You've read about the many benefits to students when role playing. Maybe you incorporate role play in your classroom already. However, in most role play scenarios, some students will have lead roles and others won't. Enter the digital age and role playing games where every student is the hero and has the same access to learning. But, what happens when a role playing game doesn't already exist that meets your learning objectives?
Creating your own role playing adventures might sound daunting, but that's where tools like the Odeum Creator can help. Seeing your students engaged and helping them build real connections to history can be very rewarding and is not so daunting if you follow a few tips.

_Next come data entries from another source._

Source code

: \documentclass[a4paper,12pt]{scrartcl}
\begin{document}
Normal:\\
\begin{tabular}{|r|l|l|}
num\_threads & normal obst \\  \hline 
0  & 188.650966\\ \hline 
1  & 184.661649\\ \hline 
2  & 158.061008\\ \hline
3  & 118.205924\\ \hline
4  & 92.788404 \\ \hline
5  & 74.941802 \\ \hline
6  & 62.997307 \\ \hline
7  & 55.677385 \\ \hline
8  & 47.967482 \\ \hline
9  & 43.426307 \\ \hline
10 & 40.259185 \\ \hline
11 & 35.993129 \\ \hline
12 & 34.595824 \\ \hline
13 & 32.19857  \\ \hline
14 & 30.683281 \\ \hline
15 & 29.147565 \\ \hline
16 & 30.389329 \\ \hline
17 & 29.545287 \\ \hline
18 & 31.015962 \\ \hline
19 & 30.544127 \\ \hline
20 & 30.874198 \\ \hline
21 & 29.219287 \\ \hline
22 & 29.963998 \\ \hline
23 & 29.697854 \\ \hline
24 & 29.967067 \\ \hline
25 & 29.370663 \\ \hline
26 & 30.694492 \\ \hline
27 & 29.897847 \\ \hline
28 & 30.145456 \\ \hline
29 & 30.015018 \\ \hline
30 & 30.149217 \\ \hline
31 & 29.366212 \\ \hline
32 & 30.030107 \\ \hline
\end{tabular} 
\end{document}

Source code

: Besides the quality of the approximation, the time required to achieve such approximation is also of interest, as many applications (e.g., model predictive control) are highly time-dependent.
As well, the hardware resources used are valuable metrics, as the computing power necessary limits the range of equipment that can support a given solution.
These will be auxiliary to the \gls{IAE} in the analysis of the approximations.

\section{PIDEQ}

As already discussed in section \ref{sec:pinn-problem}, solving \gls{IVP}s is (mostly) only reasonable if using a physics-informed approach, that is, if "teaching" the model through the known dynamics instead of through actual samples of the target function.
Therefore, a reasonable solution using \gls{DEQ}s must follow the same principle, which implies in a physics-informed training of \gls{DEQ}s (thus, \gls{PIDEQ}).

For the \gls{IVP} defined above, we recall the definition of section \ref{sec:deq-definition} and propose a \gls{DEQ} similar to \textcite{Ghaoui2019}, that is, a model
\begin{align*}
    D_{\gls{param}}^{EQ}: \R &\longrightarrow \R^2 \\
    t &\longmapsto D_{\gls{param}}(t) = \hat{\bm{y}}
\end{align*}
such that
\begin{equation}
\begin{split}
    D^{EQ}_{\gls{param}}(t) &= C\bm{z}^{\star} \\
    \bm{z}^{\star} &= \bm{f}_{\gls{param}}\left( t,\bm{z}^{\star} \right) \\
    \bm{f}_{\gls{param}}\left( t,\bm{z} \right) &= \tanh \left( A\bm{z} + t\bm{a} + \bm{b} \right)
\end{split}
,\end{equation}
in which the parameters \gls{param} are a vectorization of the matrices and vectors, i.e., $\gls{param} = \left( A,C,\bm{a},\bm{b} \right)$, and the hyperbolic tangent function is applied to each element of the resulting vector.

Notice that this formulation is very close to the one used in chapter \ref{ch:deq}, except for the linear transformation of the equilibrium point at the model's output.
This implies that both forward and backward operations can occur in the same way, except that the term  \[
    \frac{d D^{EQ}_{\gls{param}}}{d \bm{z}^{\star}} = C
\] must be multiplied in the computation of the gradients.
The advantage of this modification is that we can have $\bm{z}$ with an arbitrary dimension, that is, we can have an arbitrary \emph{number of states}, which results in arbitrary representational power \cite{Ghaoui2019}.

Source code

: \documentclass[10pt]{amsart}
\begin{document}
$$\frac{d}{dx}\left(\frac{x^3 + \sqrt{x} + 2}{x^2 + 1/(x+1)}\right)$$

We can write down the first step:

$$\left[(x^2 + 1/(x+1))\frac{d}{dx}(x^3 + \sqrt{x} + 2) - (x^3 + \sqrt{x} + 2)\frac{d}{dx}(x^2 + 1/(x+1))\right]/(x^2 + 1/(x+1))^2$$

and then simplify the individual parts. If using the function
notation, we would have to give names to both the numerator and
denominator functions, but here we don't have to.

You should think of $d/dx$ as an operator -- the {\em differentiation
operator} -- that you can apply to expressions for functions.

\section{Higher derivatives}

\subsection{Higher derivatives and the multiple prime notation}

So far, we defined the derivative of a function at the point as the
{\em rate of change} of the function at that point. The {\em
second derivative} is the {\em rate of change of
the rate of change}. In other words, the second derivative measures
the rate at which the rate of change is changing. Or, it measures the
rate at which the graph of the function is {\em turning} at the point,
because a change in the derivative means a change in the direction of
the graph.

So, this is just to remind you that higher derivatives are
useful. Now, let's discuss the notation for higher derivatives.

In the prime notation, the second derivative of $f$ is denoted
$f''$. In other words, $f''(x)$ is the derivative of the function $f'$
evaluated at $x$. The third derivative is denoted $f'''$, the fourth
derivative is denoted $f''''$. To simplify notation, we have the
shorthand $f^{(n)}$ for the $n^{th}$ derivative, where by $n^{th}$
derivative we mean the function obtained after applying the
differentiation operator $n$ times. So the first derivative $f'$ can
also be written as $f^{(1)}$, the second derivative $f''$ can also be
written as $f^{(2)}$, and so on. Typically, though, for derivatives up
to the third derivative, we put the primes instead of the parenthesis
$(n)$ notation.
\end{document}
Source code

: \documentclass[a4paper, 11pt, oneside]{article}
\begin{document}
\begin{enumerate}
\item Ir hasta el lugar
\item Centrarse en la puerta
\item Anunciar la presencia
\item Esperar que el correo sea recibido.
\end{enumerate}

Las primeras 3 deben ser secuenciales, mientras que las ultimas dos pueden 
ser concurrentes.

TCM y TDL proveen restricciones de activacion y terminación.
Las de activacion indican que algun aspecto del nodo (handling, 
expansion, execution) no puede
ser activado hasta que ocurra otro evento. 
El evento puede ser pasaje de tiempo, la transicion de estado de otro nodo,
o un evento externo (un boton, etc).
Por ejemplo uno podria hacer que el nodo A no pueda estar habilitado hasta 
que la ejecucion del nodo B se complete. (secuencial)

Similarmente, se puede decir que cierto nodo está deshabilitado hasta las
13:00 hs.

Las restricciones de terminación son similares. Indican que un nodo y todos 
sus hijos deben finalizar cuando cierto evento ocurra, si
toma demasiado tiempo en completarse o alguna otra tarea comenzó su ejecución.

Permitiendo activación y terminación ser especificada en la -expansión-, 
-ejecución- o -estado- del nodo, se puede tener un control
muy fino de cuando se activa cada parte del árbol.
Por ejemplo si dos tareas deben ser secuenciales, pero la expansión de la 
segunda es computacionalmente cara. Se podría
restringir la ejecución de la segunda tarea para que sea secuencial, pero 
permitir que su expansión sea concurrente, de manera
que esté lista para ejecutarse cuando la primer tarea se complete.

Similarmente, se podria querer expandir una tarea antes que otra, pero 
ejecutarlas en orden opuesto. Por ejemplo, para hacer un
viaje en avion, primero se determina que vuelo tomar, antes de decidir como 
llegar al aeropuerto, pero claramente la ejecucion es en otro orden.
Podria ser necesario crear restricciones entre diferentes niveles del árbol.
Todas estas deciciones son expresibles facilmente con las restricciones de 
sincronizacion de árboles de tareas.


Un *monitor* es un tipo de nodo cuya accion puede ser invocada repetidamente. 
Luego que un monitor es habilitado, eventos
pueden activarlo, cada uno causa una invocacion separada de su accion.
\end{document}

Here are 6 tips to help you meet your learning objectives and engage your students with an immersive role playing game:
1. Identify educational outcomes.
What is the big takeaway you want your students to have when they’ve completed your game? Are you trying to engage students, instill empathy, different perspectives, think critically, or build real connections to a historical event? When you look at your lesson, what are you really wanting your students to understand? Have a clear goal for the learning outcomes helps you stay focused. Write down the learning objectives and make sure for every quest and dialogue you’re advancing these learning outcomes.
2. Narrow slice or big epic story?
When you think of Role Playing Games (RPGs) you probably think of big epic games that take months to complete. While games created in Odeum can be any length, we’ve found through classroom testing that creating a game that takes about 20 minutes to complete fits perfectly in a teacher’s lesson. This also allows you to focus on your educational outcomes. That’s not to say you couldn’t create an epic role playing game that takes multiple sessions across multiple weeks to complete. You could also make a series of smaller games all to the same theme/unit. For example, when reading Macbeth, you could have a different Macbeth experience for each act of the play. Each with its own learning objectives. In this way, students could play from different perspectives and different characters in each game.
3. Bring on the story!
The story is key to providing the motivation for the "why" of the game. Why are we in this world? Why do we need to save it? One of the story themes for Odeum is that players time travel to stop evil doers from altering history. This story premise can be applied to beyond just social studies but to language learning, math, and science.
4. Creating compelling and educational quests.
Now that you’ve identified your learning outcomes, the size of the game, and some ideas for the story, you’ll want to think about a series of quests that meet your learning objectives and are engaging to students. The key here for role playing is to make it authentic and natural. A quest does not need to have the same objectives as a learning objective but should bring your students closer to your educational outcomes. For example, in teaching the reasons for American Revolutionary war, instead of a quest "Find 1 cause for the war" (which is a learning objective), have a quest "Find out why the colonists are rioting." This allows the player to organically learn about why the rioters are upset and therefore satisfying the learning requirement.
5. Place nuggets.
History is full of interesting facts and can really come alive when placed into context. When students stumble onto these nuggets in their proper context they are able to make real connections that promote long-term memory. Make sure you take advantage of this. Nuggets can be an entire side quest, embedded into a dialogue of a character, or a clickable item in the world.
6. Get into the characters.
When you create the dialogue for characters, roleplay and imagine how they would talk and act. The more believable you make the characters the more your students will be immersed and feel they are really in the historical world you have created. Don’t be afraid to add backstory and small talk. The more real you make it they more they feel they are living and experience it.